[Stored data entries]
* * *

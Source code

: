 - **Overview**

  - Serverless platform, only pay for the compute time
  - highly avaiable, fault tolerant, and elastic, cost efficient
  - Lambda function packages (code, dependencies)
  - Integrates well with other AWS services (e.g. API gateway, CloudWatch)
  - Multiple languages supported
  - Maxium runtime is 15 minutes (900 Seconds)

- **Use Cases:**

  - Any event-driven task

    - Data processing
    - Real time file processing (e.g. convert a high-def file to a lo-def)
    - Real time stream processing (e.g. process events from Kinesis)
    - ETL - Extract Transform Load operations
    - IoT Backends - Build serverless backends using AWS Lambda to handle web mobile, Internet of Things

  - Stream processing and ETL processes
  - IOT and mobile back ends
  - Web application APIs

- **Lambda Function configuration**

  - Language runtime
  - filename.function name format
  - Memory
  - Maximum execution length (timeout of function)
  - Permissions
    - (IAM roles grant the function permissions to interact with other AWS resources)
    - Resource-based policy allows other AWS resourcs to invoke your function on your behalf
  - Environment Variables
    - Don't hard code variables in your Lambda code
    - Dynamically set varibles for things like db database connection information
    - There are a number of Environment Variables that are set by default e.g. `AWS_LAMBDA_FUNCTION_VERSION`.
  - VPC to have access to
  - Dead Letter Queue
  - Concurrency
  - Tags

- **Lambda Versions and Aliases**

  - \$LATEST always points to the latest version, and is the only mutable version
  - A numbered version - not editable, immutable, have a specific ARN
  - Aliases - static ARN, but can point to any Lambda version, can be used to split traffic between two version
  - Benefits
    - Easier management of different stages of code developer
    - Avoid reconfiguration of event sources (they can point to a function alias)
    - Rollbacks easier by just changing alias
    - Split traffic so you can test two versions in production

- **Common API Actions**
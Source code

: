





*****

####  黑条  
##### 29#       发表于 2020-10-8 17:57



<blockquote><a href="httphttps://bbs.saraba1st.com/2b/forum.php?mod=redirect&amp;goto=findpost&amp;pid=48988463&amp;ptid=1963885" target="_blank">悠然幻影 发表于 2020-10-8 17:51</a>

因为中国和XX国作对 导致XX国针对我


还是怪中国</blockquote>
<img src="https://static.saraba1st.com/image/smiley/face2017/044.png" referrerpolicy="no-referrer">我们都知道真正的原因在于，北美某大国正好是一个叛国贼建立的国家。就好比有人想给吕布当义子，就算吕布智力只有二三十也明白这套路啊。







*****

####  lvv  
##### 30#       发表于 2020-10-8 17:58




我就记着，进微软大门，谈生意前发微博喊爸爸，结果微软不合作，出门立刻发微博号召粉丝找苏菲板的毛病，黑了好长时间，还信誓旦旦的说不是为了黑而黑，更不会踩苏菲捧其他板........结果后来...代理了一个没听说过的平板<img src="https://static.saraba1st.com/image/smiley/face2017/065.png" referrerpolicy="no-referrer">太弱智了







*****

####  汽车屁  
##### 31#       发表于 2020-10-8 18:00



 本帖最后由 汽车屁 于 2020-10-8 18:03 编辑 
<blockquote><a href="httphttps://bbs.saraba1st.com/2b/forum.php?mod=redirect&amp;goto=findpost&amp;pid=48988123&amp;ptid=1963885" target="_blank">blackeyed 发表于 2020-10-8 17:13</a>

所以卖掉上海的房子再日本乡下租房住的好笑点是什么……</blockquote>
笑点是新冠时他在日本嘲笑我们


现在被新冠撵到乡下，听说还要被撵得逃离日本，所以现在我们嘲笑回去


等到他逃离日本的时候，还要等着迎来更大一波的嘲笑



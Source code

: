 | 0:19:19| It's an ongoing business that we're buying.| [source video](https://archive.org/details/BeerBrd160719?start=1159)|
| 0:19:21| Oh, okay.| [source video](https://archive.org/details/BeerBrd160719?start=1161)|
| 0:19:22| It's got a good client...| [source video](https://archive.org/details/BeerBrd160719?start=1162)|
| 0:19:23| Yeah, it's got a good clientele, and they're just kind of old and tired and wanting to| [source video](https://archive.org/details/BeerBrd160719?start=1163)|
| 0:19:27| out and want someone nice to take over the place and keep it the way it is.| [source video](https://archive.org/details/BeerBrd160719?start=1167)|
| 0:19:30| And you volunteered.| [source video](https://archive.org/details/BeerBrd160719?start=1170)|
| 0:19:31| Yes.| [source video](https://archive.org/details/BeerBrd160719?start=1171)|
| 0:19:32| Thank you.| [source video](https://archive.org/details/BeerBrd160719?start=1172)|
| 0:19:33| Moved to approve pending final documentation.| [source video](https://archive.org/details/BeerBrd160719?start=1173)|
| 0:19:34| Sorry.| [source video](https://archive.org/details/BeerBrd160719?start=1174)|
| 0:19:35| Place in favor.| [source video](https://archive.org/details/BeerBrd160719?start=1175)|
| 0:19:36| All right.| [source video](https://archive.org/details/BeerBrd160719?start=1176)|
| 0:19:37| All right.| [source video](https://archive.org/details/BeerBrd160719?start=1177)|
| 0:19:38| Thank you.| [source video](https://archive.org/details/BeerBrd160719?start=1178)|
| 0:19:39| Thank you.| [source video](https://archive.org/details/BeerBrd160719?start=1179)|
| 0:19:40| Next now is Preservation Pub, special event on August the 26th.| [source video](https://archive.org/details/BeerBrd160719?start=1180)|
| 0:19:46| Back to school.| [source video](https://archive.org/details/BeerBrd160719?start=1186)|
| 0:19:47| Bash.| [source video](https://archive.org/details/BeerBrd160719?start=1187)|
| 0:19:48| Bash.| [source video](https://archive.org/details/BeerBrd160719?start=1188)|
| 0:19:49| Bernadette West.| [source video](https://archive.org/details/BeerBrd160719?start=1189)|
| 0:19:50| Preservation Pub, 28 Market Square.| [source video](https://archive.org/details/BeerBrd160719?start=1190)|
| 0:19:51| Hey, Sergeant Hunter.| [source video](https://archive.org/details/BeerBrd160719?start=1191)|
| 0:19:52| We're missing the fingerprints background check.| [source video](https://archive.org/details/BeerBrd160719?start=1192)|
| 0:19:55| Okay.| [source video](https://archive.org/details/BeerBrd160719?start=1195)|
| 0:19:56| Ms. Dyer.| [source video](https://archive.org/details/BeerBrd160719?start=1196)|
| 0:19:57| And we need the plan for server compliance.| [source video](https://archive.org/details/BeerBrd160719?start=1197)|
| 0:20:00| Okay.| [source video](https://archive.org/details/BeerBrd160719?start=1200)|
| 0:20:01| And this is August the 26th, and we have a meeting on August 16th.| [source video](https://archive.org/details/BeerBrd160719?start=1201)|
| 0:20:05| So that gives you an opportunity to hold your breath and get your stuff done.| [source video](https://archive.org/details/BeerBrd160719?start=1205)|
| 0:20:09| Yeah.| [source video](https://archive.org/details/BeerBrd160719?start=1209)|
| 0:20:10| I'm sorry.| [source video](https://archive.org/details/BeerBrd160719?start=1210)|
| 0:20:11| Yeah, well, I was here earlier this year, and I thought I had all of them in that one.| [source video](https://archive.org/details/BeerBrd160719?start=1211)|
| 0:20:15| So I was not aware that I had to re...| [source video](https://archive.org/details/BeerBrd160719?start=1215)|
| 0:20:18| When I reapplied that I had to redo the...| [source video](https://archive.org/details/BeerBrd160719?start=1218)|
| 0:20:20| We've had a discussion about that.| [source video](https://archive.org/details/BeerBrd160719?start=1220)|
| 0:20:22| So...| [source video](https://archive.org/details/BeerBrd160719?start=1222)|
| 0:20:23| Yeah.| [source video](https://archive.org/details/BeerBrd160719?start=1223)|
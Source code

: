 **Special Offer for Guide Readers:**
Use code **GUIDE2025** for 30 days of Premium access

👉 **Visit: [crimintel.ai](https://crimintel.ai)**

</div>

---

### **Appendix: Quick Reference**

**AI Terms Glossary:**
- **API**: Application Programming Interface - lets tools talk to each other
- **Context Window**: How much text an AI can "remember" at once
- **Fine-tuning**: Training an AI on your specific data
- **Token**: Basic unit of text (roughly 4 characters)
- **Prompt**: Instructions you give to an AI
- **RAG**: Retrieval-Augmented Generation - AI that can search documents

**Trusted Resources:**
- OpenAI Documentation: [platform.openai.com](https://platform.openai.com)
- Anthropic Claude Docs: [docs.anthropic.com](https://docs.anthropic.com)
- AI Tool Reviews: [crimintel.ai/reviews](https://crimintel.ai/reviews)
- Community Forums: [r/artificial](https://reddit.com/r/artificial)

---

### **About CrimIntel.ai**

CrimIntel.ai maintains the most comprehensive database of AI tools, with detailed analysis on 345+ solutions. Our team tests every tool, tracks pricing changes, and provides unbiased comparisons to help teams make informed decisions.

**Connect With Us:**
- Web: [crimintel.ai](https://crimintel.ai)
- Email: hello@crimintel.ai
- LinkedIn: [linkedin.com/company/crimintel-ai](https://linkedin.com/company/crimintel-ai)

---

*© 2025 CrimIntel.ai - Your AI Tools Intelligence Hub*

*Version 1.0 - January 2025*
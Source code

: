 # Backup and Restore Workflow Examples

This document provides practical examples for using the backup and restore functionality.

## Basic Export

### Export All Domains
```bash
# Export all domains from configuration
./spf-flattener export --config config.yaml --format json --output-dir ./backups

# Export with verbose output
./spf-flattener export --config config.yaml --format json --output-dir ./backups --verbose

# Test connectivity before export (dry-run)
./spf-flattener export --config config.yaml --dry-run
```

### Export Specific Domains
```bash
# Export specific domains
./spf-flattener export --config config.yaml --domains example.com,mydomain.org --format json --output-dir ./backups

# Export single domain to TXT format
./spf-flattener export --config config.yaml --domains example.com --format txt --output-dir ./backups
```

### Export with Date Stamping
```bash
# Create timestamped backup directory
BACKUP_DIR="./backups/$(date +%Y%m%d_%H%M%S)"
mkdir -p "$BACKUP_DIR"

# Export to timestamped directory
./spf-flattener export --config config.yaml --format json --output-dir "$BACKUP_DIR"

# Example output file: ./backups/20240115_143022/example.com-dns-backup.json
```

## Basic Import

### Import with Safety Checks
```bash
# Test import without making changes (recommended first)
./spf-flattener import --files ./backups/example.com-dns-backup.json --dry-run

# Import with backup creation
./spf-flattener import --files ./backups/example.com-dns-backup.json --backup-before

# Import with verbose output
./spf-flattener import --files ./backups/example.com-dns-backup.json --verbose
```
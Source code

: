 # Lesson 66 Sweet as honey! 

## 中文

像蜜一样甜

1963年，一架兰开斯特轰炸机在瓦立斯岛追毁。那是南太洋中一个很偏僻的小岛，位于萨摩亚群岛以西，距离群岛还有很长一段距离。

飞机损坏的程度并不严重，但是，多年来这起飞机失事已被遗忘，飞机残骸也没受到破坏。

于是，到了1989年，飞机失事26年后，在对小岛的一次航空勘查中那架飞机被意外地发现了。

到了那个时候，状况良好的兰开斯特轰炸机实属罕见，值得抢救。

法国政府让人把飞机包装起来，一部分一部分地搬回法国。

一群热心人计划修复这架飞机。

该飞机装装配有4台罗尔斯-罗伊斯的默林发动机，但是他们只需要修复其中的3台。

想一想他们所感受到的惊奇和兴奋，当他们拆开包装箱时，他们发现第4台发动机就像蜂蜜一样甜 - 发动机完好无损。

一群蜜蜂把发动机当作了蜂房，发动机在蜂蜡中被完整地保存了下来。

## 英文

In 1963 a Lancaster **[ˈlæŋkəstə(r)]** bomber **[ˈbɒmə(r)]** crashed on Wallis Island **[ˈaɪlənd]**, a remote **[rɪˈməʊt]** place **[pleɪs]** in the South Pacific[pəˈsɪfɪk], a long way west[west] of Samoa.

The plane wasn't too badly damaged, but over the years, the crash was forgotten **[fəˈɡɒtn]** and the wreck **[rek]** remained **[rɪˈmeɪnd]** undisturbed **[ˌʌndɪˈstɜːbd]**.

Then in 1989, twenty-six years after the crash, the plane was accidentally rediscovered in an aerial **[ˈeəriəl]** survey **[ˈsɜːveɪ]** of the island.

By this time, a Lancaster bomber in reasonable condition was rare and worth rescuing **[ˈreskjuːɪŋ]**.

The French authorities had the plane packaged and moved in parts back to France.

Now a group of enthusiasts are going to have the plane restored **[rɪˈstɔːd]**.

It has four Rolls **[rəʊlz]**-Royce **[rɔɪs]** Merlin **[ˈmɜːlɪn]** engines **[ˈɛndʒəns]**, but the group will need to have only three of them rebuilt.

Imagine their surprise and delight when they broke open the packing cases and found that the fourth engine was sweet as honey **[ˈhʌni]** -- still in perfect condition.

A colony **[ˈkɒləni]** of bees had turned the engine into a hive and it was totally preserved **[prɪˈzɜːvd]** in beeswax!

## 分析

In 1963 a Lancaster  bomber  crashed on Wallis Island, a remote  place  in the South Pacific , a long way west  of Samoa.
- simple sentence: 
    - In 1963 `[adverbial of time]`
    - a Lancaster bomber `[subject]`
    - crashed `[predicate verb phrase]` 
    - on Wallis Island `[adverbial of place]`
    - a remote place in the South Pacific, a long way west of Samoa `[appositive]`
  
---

* * *

How to complete this task - What you return must be the lines above that run from the line with "- A numbered" to the line with "- Rollbacks easier by just changing alias", inclusive, each copied exactly.

Exercise solution -
  - A numbered version - not editable, immutable, have a specific ARN
  - Aliases - static ARN, but can point to any Lambda version, can be used to split traffic between two version
  - Benefits
    - Easier management of different stages of code developer
    - Avoid reconfiguration of event sources (they can point to a function alias)
    - Rollbacks easier by just changing alias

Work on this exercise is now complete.